- RECORDS PROVIDED -
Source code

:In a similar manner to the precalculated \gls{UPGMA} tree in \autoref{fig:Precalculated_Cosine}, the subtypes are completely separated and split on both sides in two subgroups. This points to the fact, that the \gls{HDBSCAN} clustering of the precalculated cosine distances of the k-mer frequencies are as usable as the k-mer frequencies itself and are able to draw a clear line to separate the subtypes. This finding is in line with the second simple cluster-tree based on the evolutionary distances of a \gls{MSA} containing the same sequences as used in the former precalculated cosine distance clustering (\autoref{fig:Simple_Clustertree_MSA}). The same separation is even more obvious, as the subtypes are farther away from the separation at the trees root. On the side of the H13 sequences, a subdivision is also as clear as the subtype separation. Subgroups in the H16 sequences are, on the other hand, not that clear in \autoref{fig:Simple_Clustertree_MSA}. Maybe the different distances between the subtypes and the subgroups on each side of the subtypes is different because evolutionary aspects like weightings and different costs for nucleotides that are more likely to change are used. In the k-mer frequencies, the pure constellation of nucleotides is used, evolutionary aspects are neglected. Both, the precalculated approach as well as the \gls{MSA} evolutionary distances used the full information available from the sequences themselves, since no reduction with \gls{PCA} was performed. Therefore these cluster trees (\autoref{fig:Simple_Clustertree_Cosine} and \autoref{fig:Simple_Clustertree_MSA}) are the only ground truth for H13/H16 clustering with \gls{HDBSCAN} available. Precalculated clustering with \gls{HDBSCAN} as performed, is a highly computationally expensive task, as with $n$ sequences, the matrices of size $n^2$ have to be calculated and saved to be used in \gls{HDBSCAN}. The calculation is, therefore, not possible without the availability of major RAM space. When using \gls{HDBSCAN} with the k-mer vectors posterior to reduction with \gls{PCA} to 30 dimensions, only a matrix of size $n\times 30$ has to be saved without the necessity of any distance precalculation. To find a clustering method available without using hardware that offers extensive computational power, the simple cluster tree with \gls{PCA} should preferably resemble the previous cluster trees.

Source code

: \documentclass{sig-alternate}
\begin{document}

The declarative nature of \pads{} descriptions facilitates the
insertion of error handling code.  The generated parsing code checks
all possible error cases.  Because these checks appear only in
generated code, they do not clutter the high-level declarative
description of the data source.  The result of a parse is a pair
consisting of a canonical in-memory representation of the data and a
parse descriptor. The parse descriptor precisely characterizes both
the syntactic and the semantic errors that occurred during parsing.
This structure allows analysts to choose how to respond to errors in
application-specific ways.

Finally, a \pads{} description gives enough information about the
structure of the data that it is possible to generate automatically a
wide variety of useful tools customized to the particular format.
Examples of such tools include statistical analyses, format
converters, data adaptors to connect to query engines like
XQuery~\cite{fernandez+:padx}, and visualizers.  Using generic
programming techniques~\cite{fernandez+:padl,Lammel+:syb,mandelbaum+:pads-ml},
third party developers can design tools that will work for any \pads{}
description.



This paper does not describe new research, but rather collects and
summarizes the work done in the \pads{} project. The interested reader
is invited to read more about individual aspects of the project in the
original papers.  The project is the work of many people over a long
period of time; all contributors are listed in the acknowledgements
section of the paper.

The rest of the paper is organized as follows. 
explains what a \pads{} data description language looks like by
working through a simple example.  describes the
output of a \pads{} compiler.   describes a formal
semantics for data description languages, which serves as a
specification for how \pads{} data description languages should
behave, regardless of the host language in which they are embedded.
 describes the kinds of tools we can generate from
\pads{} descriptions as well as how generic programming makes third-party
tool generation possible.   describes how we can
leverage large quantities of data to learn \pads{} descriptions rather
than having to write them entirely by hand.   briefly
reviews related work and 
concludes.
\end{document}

- EXERCISE -
Pick out each line above that includes "declarative" and show it.

- WRITTEN RESPONSE -
The declarative nature of \pads{} descriptions facilitates the
generated code, they do not clutter the high-level declarative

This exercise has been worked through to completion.